TASK TO CARRY OUT —
The records follow. Copy them exactly, but omit the pictures.
==== RECORDS SHOWN
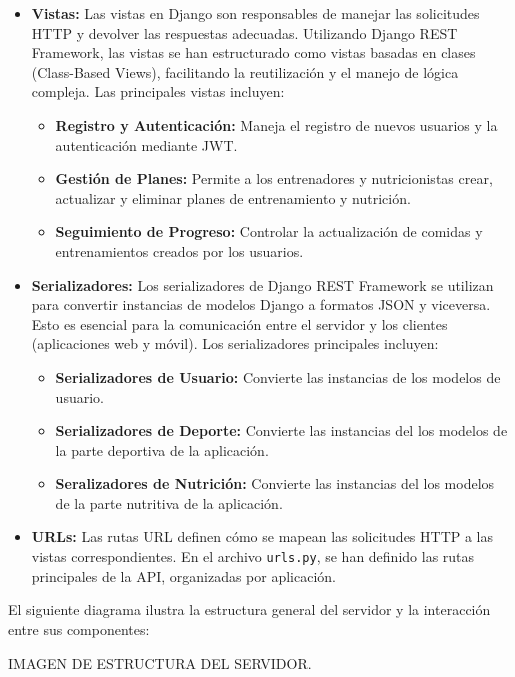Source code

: \begin{itemize}
    \item \textbf{Vistas:} Las vistas en Django son responsables de manejar las solicitudes HTTP y devolver las respuestas adecuadas. Utilizando Django REST Framework, las vistas se han estructurado como vistas basadas en clases (Class-Based Views), facilitando la reutilización y el manejo de lógica compleja. Las principales vistas incluyen:
    \begin{itemize}
        \item \textbf{Registro y Autenticación:} Maneja el registro de nuevos usuarios y la autenticación mediante JWT.
        \item \textbf{Gestión de Planes:} Permite a los entrenadores y nutricionistas crear, actualizar y eliminar planes de entrenamiento y nutrición.
        \item \textbf{Seguimiento de Progreso:} Controlar la actualización de comidas y entrenamientos creados por los usuarios.
    \end{itemize}

    \item \textbf{Serializadores:} Los serializadores de Django REST Framework se utilizan para convertir instancias de modelos Django a formatos JSON y viceversa. Esto es esencial para la comunicación entre el servidor y los clientes (aplicaciones web y móvil). Los serializadores principales incluyen:
    \begin{itemize}
        \item \textbf{Serializadores de Usuario:} Convierte las instancias de los modelos de usuario.
        \item \textbf{Serializadores de Deporte:} Convierte las instancias del los modelos de la parte deportiva de la aplicación.
        \item \textbf{Seralizadores de Nutrición:} Convierte las instancias del los modelos de la parte nutritiva de la aplicación.
    \end{itemize}

    \item \textbf{URLs:} Las rutas URL definen cómo se mapean las solicitudes HTTP a las vistas correspondientes. En el archivo \texttt{urls.py}, se han definido las rutas principales de la API, organizadas por aplicación.
\end{itemize}

El siguiente diagrama ilustra la estructura general del servidor y la interacción entre sus componentes:

IMAGEN DE ESTRUCTURA DEL SERVIDOR.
========
WRITTEN ANSWER —
Source code

: \begin{itemize}
    \item \textbf{Vistas:} Las vistas en Django son responsables de manejar las solicitudes HTTP y devolver las respuestas adecuadas. Utilizando Django REST Framework, las vistas se han estructurado como vistas basadas en clases (Class-Based Views), facilitando la reutilización y el manejo de lógica compleja. Las principales vistas incluyen:
    \begin{itemize}
        \item \textbf{Registro y Autenticación:} Maneja el registro de nuevos usuarios y la autenticación mediante JWT.
        \item \textbf{Gestión de Planes:} Permite a los entrenadores y nutricionistas crear, actualizar y eliminar planes de entrenamiento y nutrición.
        \item \textbf{Seguimiento de Progreso:} Controlar la actualización de comidas y entrenamientos creados por los usuarios.
    \end{itemize}

    \item \textbf{Serializadores:} Los serializadores de Django REST Framework se utilizan para convertir instancias de modelos Django a formatos JSON y viceversa. Esto es esencial para la comunicación entre el servidor y los clientes (aplicaciones web y móvil). Los serializadores principales incluyen:
    \begin{itemize}
        \item \textbf{Serializadores de Usuario:} Convierte las instancias de los modelos de usuario.
        \item \textbf{Serializadores de Deporte:} Convierte las instancias del los modelos de la parte deportiva de la aplicación.
        \item \textbf{Seralizadores de Nutrición:} Convierte las instancias del los modelos de la parte nutritiva de la aplicación.
    \end{itemize}

    \item \textbf{URLs:} Las rutas URL definen cómo se mapean las solicitudes HTTP a las vistas correspondientes. En el archivo \texttt{urls.py}, se han definido las rutas principales de la API, organizadas por aplicación.
\end{itemize}

El siguiente diagrama ilustra la estructura general del servidor y la interacción entre sus componentes:

IMAGEN DE ESTRUCTURA DEL SERVIDOR.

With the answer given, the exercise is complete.